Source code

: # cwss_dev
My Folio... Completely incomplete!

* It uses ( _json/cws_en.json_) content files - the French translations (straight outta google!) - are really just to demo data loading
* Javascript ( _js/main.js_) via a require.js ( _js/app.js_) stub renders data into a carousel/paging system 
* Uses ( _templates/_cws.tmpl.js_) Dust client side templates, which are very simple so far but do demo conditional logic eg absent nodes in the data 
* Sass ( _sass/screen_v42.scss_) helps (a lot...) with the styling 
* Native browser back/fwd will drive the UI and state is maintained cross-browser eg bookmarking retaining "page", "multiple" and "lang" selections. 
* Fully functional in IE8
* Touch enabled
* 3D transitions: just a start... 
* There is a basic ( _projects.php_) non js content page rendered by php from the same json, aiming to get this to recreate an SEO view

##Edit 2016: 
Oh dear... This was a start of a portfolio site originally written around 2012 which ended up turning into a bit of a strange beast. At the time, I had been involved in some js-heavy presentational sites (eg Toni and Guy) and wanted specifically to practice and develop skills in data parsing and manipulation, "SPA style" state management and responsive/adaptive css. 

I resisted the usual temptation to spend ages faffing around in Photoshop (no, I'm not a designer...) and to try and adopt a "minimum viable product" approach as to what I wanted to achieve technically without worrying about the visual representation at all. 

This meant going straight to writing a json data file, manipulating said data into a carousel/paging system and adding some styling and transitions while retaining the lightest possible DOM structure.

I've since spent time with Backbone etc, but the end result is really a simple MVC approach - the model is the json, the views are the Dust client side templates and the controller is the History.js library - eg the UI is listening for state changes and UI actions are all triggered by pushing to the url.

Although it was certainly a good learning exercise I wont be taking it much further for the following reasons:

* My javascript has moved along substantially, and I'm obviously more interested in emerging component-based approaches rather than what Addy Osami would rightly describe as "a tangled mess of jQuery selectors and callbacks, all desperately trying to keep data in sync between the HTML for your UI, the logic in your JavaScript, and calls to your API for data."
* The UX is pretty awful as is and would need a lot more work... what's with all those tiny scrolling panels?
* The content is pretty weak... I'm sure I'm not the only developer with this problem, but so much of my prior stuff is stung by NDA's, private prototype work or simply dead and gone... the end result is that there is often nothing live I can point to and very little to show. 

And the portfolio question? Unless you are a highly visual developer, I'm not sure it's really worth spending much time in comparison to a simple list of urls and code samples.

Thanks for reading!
...
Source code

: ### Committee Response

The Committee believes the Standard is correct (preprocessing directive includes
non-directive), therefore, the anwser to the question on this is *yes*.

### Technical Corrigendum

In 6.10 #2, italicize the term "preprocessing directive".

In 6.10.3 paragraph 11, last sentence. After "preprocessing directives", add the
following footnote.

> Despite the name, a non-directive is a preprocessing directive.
--
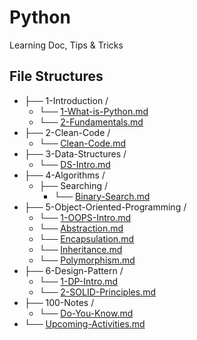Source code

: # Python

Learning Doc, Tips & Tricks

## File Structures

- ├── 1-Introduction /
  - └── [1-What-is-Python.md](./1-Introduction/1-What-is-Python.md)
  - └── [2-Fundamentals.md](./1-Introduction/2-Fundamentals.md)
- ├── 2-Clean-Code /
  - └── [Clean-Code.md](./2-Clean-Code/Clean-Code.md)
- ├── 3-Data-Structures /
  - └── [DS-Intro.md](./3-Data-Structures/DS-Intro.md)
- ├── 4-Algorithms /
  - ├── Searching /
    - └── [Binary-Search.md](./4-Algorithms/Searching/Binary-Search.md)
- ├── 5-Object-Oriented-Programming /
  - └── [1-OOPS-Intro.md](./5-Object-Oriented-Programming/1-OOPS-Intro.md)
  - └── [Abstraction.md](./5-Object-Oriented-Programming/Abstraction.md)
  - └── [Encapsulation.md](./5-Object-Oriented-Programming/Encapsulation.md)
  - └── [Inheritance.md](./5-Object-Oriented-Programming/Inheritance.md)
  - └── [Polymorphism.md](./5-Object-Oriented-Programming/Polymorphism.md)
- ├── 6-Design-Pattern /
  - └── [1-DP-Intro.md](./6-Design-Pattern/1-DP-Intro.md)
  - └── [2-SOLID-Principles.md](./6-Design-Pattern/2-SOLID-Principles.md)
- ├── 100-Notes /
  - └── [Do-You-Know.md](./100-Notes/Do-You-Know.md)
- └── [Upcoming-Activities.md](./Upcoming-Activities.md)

GOAL OF THE EXERCISE:
Each line in the listing above that contains "demo" should be copied.

SOLVED EXERCISE:
* It uses ( _json/cws_en.json_) content files - the French translations (straight outta google!) - are really just to demo data loading
* Uses ( _templates/_cws.tmpl.js_) Dust client side templates, which are very simple so far but do demo conditional logic eg absent nodes in the data 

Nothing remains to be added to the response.